Claim Rejections - 35 USC § 102	
The following is a quotation of the appropriate paragraphs of 35 U.S.C. 102 that form the basis for the rejections under this section made in this Office action:
(a) NOVELTY; PRIOR ART.—A person shall be entitled to a patent unless— 
(1) the claimed invention was patented, described in a printed publication, or in public use, on sale, or otherwise available to the public before the effective filing date of the claimed invention; or 
(2) the claimed invention was described in a patent issued under section 151, or in an application for patent published or deemed published under section 122(b), in which the patent or application, as the case may be, names another inventor and was effectively filed before the effective filing date of the claimed invention. 

    PNG
    media_image1.png
    18
    19
    media_image1.png
    Greyscale
(b) EXCEPTIONS.— 
(1) DISCLOSURES MADE 1 YEAR OR LESS BEFORE THE EFFECTIVE FILING DATE OF THE CLAIMED INVENTION.—A disclosure made 1 year or less before the effective filing date of a claimed invention shall not be prior art to the claimed invention under subsection (a)(1) if— 
(A) the disclosure was made by the inventor or joint inventor or by another who obtained the subject matter disclosed directly or indirectly from the inventor or a joint inventor; or 
(B) the subject matter disclosed had, before such disclosure, been publicly disclosed by the inventor or a joint inventor or another who obtained the subject matter disclosed directly or indirectly from the inventor or a joint inventor. 
(2) DISCLOSURES APPEARING IN APPLICATIONS AND PATENTS.—A disclosure shall not be prior art to a claimed invention under subsection (a)(2) if— 
(A) the subject matter disclosed was obtained directly or indirectly from the inventor or a joint inventor;
(B) the subject matter disclosed had, before such subject matter was effectively filed under subsection (a)(2), been publicly disclosed by the inventor or a joint inventor or another who obtained the subject matter disclosed directly or indirectly from the inventor or a joint inventor; or
(C) the subject matter disclosed and the claimed invention, not later than the effective filing date of the claimed invention, were owned by the same person or subject to an obligation of assignment to the same person.

Claims 1, 3-6, 9-11, and 13-14 are rejected under 35 USC 102(a)(1)-(a)(2) as being anticipated by Happ (US 6199043 B1).
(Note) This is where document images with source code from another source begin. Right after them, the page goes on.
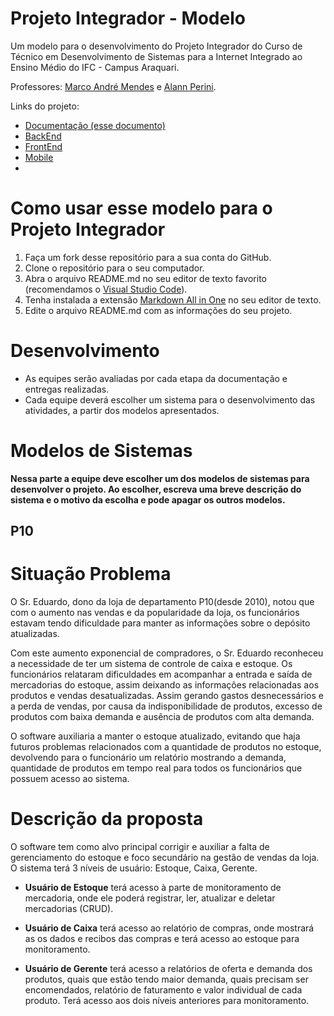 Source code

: # Projeto Integrador - Modelo

Um modelo para o desenvolvimento do Projeto Integrador do Curso de Técnico em Desenvolvimento de Sistemas para a Internet Integrado ao Ensino Médio do IFC - Campus Araquari.

Professores: [Marco André Mendes](github.com/marcoandre) e [Alann Perini](https://github.com/AlannKPerini).

Links do projeto:

-   [Documentação (esse documento)](https://github.com/MarceloHarbs/P10-Documentcao)
-   [BackEnd](github.com/marcoandre/pi-backend)
-   [FrontEnd](https://github.com/horodeski/P10FrontEnd)
-   [Mobile](https://github.com/horodeski/P10Mobile)
-   
# Como usar esse modelo para o Projeto Integrador

1. Faça um fork desse repositório para a sua conta do GitHub.
2. Clone o repositório para o seu computador.
3. Abra o arquivo README.md no seu editor de texto favorito (recomendamos o [Visual Studio Code](https://code.visualstudio.com/)).
4. Tenha instalada a extensão [Markdown All in One](https://marketplace.visualstudio.com/items?itemName=yzhang.markdown-all-in-one) no seu editor de texto.
5. Edite o arquivo README.md com as informações do seu projeto.

# Desenvolvimento

-   As equipes serão avaliadas por cada etapa da documentação e entregas realizadas.
-   Cada equipe deverá escolher um sistema para o desenvolvimento das atividades, a partir dos modelos apresentados.

# Modelos de Sistemas

**Nessa parte a equipe deve escolher um dos modelos de sistemas para desenvolver o projeto. Ao escolher, escreva uma breve descrição do sistema e o motivo da escolha e pode apagar os outros modelos.**

## P10 

# Situação Problema

O Sr. Eduardo, dono da loja de departamento P10(desde 2010), notou que com o aumento nas vendas e da popularidade da loja, os funcionários estavam tendo dificuldade para manter as informações sobre o depósito atualizadas.

Com este aumento exponencial de compradores, o Sr. Eduardo reconheceu a necessidade de ter um sistema de controle de caixa e estoque. Os funcionários relataram dificuldades em acompanhar a entrada e saída de mercadorias do estoque, assim deixando as informações relacionadas aos produtos e vendas desatualizadas. Assim gerando gastos desnecessários e a perda de vendas, por causa da indisponibilidade de produtos, excesso de produtos com baixa demanda e ausência de produtos com alta demanda.

O software auxiliaria a manter o estoque atualizado, evitando que haja futuros problemas relacionados com a quantidade de produtos no estoque, devolvendo para o funcionário um relatório mostrando a demanda, quantidade de produtos em tempo real para todos os funcionários que possuem acesso ao sistema.

# Descrição da proposta

O software tem como alvo principal corrigir e auxiliar a falta de gerenciamento do estoque e foco secundário na gestão de vendas da loja.
O sistema terá 3 níveis de usuário: Estoque, Caixa, Gerente.

- **Usuário de Estoque** terá acesso à parte de monitoramento de mercadoria, onde ele poderá registrar, ler, atualizar e deletar mercadorias (CRUD).

- **Usuário de Caixa** terá acesso ao relatório de compras, onde mostrará as os dados e recibos das compras e terá acesso ao estoque para monitoramento.

- **Usuário de Gerente** terá acesso a relatórios de oferta e demanda dos produtos, quais que estão tendo maior demanda, quais precisam ser encomendados, relatório de faturamento e valor individual de cada produto. Terá acesso aos dois níveis anteriores para monitoramento.



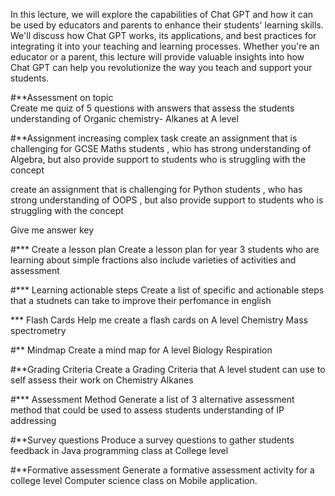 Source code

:In this lecture, we will explore the capabilities of Chat GPT and how it can be used by educators and parents to enhance their students' learning skills.
We'll discuss how Chat GPT works, its applications, and best practices for integrating it into your teaching and learning processes. 
Whether you're an educator or a parent, this lecture will provide valuable insights into how Chat GPT can help you revolutionize the way you teach and support your students.

#**Assessment on topic  
Create me quiz of 5 questions with answers that assess the students understanding of Organic chemistry- Alkanes  at A level 

#**Assignment increasing complex task 
create an assignment that is challenging for GCSE Maths students , whio has strong understanding of Algebra, but also provide support to students who is struggling with the concept 


create an assignment that is challenging for Python students , who has strong understanding of OOPS , but also provide support to students who is struggling with the concept 


Give me answer key 

#*** Create a lesson plan
Create a lesson plan for year 3 students who are learning about simple fractions also include varieties of activities and assessment 

#*** Learning actionable steps 
Create a list of specific and actionable steps that a studnets can take to improve their perfomance in english 

*** Flash Cards 
Help me create a flash cards on A level Chemistry Mass spectrometry


#** Mindmap 
Create a mind map for A level Biology Respiration 

#**Grading Criteria 
Create a Grading Criteria that A level student can use to self assess their work on Chemistry Alkanes 

#*** Assessment Method 
Generate a list of 3 alternative assessment method that could be used to assess students understanding of IP addressing 

#**Survey questions 
Produce a survey questions to gather students feedback in Java programming class at College level 

#**Formative assessment 
Generate a formative assessment activity for a college level Computer science class on Mobile application.
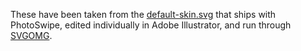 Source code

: These have been taken from the [default-skin.svg](https://github.com/dimsemenov/PhotoSwipe/blob/master/src/css/default-skin/default-skin.svg)
that ships with PhotoSwipe, edited individually in Adobe Illustrator, and run
through [SVGOMG](https://jakearchibald.github.io/svgomg/).
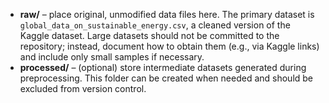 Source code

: - **raw/** – place original, unmodified data files here.  The primary dataset is `global_data_on_sustainable_energy.csv`, a cleaned version of the Kaggle dataset.  Large datasets should not be committed to the repository; instead, document how to obtain them (e.g., via Kaggle links) and include only small samples if necessary.
- **processed/** – (optional) store intermediate datasets generated during preprocessing.  This folder can be created when needed and should be excluded from version control.

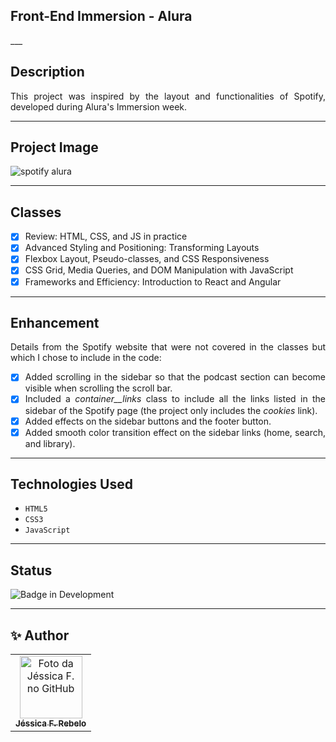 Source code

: ## Front-End Immersion - Alura

<div style="text-align: justify;">
___

## Description
This project was inspired by the layout and functionalities of Spotify, developed during Alura's Immersion week.

___

## Project Image

![spotify alura](https://github.com/jessrbl/Imersao_frontend_alura/assets/69112331/d4ca5bb2-dca2-444b-b9ca-825cb52e1a47)

___

## Classes
- [X] Review: HTML, CSS, and JS in practice
- [X] Advanced Styling and Positioning: Transforming Layouts
- [X] Flexbox Layout, Pseudo-classes, and CSS Responsiveness
- [X] CSS Grid, Media Queries, and DOM Manipulation with JavaScript
- [X] Frameworks and Efficiency: Introduction to React and Angular

___

## Enhancement

Details from the Spotify website that were not covered in the classes but which I chose to include in the code:

- [X] Added scrolling in the sidebar so that the podcast section can become visible when scrolling the scroll bar.
- [X] Included a *container__links* class to include all the links listed in the sidebar of the Spotify page (the project only includes the *cookies* link).
- [X] Added effects on the sidebar buttons and the footer button.
- [X] Added smooth color transition effect on the sidebar links (home, search, and library).

___

## Technologies Used
- ``HTML5``
- ``CSS3``
- ``JavaScript``

___

## Status

![Badge in Development](https://img.shields.io/static/v1?label=STATUS&message=COMPLETED&color=FF69B4&style=for-the-badge)

___

<h2> ✨ Author</h2>

<table>
  <tr>
    <td align="center">
      <a href="https://github.com/jessrbl">
        <img src="https://avatars3.githubusercontent.com/jessrbl" width="100px;" alt="Foto da Jéssica F. no GitHub"/><br>
        <sub>
          <b>Jéssica F. Rebelo</b>
        </sub>
      </a>
    </td>
  </tr>
</table>




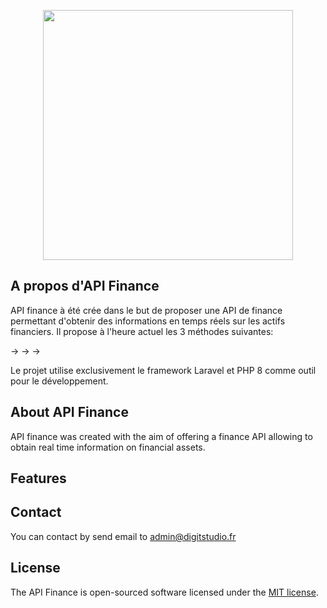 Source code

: <p align="center"><a href="https://laravel.com" target="_blank"><img src="https://raw.githubusercontent.com/laravel/art/master/logo-lockup/5%20SVG/2%20CMYK/1%20Full%20Color/laravel-logolockup-cmyk-red.svg" width="400"></a></p>

## A propos d'API Finance
API finance à été crée dans le but de proposer une API de finance permettant d'obtenir des informations en temps réels sur les actifs financiers.
Il propose à l'heure actuel les 3 méthodes suivantes: 

->
->
->

Le projet utilise exclusivement le framework Laravel et PHP 8 comme outil pour le développement.


## About API Finance

API finance was created with the aim of offering a finance API allowing to obtain real time information on financial assets.


## Features



## Contact

You can contact by send email to admin@digitstudio.fr 

## License

The API Finance is open-sourced software licensed under the [MIT license](https://opensource.org/licenses/MIT).
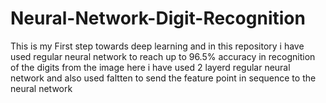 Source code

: # Neural-Network-Digit-Recognition
This is my First step towards deep learning and in this repository i have used regular neural network to reach up to 96.5% accuracy in recognition of the digits from the image
here i have used 2 layerd regular neural network and also used faltten to send the feature point in sequence to the neural network
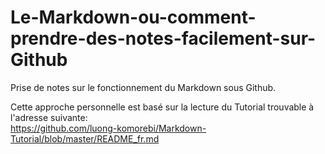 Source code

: # Le-Markdown-ou-comment-prendre-des-notes-facilement-sur-Github
  Prise de notes sur le fonctionnement du Markdown sous Github.  
  
  Cette approche personnelle est basé sur la lecture du Tutorial trouvable à l'adresse suivante:  
  https://github.com/luong-komorebi/Markdown-Tutorial/blob/master/README_fr.md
Regarding Claim 1, Happ discloses a method of detecting the cession of speaking turn by a human interlocutor in a dialog with a machine interface (Figs. 1-2), said method comprising: 
said machine interface capturing a first intention indicator based on a first speech characteristic of said human interlocutor during an utterance from said human interlocutor (Col 3, Rows 57-64, implementing an audio input interface comprising microphone 24 and sound card 8), said machine interface detecting the termination of said utterance from said human interlocutor (Col 3, Rows 57-61 and Col 4, Rows 8-12 and Rows 51-53, processor 30 implements a synthesized actor that controls the conversation and gather information; Col 4, Rows 60-66, gathering verbal information such as end user / client’s speech and changing the voice to signal completion), 
when the termination of an utterance from said human interlocutor is determined, said machine interface capturing a second intention indicator based on a body movement of said human interlocutor (Col 4, Rows 50-62, synthesized actor / processor 30 gathers information consist of verbal behavior and non-verbal behavior such as head, eye, facial, hand and body position movement; in view of Col 4, Rows 35-45 and Fig 2, implementing conversation flow chart showing client’s or end user’s turn 46 passing control to synthesized actor’s turn 44), 
and said machine interface determining whether said first intention indicator and said second intention indicator taken together are consistent with said human interlocutor ceding control of said dialog (Col 4, Rows 62-66, non-verbal behavior can be combined with verbal behavior such as looking towards the target of speech and changing the voice to signal completion), and 
when it is determined that said first intention indicator and said second intention indicator taken together are consistent with said human interlocutor ceding control of said dialog, said machine interface responding to said human interlocutor (Fig. 2, end user’s turn 46 passing control to synthesized actor’s turn 44 when signaling completion; in view of Col 4, Rows 46-50, synthesized actor listens until the client or end user speaks or otherwise undertakes an initiating action; i.e., when end user signals completion, synthesized actor initiates an action / response according to conversation flow of Fig. 2). 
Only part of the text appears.